Menurutnya, keluhan tersebut tak pernah dirasakan perempuan yang kerap beraktivitas 20 jam sehari ini. Ketika itu Sarah berpikir ia hanya perlu tidur cukup setelah kuliah selama lima hari, menjalankan terapi untuk pasien di dua rumah sakit, dan menulis disertasi. Kejadian malam itu akhirnya memaksa Sarah untuk bersitirahat selama 15 menit, sebelum akhirnya benar-benar tidur.
Keesokan paginya, Sarah merasa bingung dan tidak bisa berkonsentrasi ketika hendak beraktivitas. Kendati masih bersemangat, Sarah merasa sangat pusing dan mual, hingga memutuskan memanggil dokter pribadinya.
“Saat itu dokter mengharuskan saya segera pergi ke unit gawat darurat. Dokter merasa saya seperti menderita mini-stroke. Namun saya merasa tak mungkin hal itu terjadi. Saya masih muda dan sehat, tidak mungkin saya menderita mini-stroke,” kata Sarah.
Mengejutkan, hasil pemeriksaan menyatakan Sarah positif mengalami mini-stroke. Sarah tidak diperkenankan pulang sebelum menjalani beberapa tes. Saat itu Sarah mendapat penjelasan, mini-stroke dapat terjadi tanpa pandang usia.
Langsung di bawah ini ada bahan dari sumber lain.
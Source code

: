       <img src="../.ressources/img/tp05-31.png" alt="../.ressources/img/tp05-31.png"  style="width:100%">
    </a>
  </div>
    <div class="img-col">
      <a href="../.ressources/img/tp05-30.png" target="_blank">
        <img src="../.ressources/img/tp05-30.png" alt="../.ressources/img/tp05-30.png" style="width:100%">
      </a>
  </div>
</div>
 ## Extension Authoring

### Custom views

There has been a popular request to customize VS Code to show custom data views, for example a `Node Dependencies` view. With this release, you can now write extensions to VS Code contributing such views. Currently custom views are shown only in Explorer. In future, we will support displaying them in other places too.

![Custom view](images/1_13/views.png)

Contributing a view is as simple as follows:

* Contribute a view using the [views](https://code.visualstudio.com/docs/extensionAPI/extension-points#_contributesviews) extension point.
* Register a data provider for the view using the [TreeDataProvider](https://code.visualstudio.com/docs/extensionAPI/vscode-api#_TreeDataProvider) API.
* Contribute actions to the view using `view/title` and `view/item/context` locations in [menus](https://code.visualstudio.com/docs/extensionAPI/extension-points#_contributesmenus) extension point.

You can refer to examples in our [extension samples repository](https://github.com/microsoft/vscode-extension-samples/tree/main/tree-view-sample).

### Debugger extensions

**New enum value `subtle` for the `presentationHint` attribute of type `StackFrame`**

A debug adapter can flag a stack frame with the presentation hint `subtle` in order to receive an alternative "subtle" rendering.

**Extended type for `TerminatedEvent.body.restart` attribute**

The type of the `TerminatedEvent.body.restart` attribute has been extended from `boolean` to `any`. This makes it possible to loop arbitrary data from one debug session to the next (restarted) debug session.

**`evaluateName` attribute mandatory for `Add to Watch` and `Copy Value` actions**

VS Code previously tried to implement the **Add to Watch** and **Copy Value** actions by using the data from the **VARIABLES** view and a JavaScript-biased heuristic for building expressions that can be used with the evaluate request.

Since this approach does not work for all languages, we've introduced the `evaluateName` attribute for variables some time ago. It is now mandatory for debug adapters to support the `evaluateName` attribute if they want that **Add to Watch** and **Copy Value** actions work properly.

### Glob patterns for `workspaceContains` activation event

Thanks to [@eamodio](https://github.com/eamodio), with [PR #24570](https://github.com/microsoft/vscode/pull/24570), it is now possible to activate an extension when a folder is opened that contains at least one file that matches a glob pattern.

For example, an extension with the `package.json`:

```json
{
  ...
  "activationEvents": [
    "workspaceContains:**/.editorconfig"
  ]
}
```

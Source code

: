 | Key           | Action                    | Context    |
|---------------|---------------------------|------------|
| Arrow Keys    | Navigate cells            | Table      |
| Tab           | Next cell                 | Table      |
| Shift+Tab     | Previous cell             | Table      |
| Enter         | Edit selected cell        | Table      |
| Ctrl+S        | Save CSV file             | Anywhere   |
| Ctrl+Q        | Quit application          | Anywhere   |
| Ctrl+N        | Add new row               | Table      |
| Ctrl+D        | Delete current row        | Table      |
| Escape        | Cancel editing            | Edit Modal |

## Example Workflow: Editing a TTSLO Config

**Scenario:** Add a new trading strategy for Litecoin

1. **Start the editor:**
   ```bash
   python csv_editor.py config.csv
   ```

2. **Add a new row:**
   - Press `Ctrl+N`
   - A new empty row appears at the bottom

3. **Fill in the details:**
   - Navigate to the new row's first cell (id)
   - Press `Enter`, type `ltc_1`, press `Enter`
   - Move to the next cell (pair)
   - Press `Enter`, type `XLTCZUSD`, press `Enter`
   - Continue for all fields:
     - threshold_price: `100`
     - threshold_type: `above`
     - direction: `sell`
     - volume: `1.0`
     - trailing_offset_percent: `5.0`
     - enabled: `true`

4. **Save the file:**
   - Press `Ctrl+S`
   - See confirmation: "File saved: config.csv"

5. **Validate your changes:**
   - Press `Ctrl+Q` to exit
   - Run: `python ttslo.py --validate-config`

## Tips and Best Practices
Mini-stroke memiliki nama ilmiah transient ischemic attack (TIA). Menurut American Stroke Association, mini-stroke adalah tanda bahaya yang harus ditanggapi serius. Satu kali mini-stroke adalah awalan stroke sebenarnya dalam seminggu atau sebulan ke depan. TIA diakibatkan adanya gumpalan darah yang bersifat temporer dalam jangka waktu tidak terlalu lama.
Kendati begitu tidak ada cara tertentu memprediksi apakah gejala yang dialami Sarah merupakan TIA atau stroke sebenarnya. Karena itu, tindakan Sarah segera ke rumah sakit untuk mendapat pertolongan sangat benar. Selanjutnya pemeriksaan MRI dan CT Scan akan menentukan apakah gejala yang dialami merupakan TIA atau stroke.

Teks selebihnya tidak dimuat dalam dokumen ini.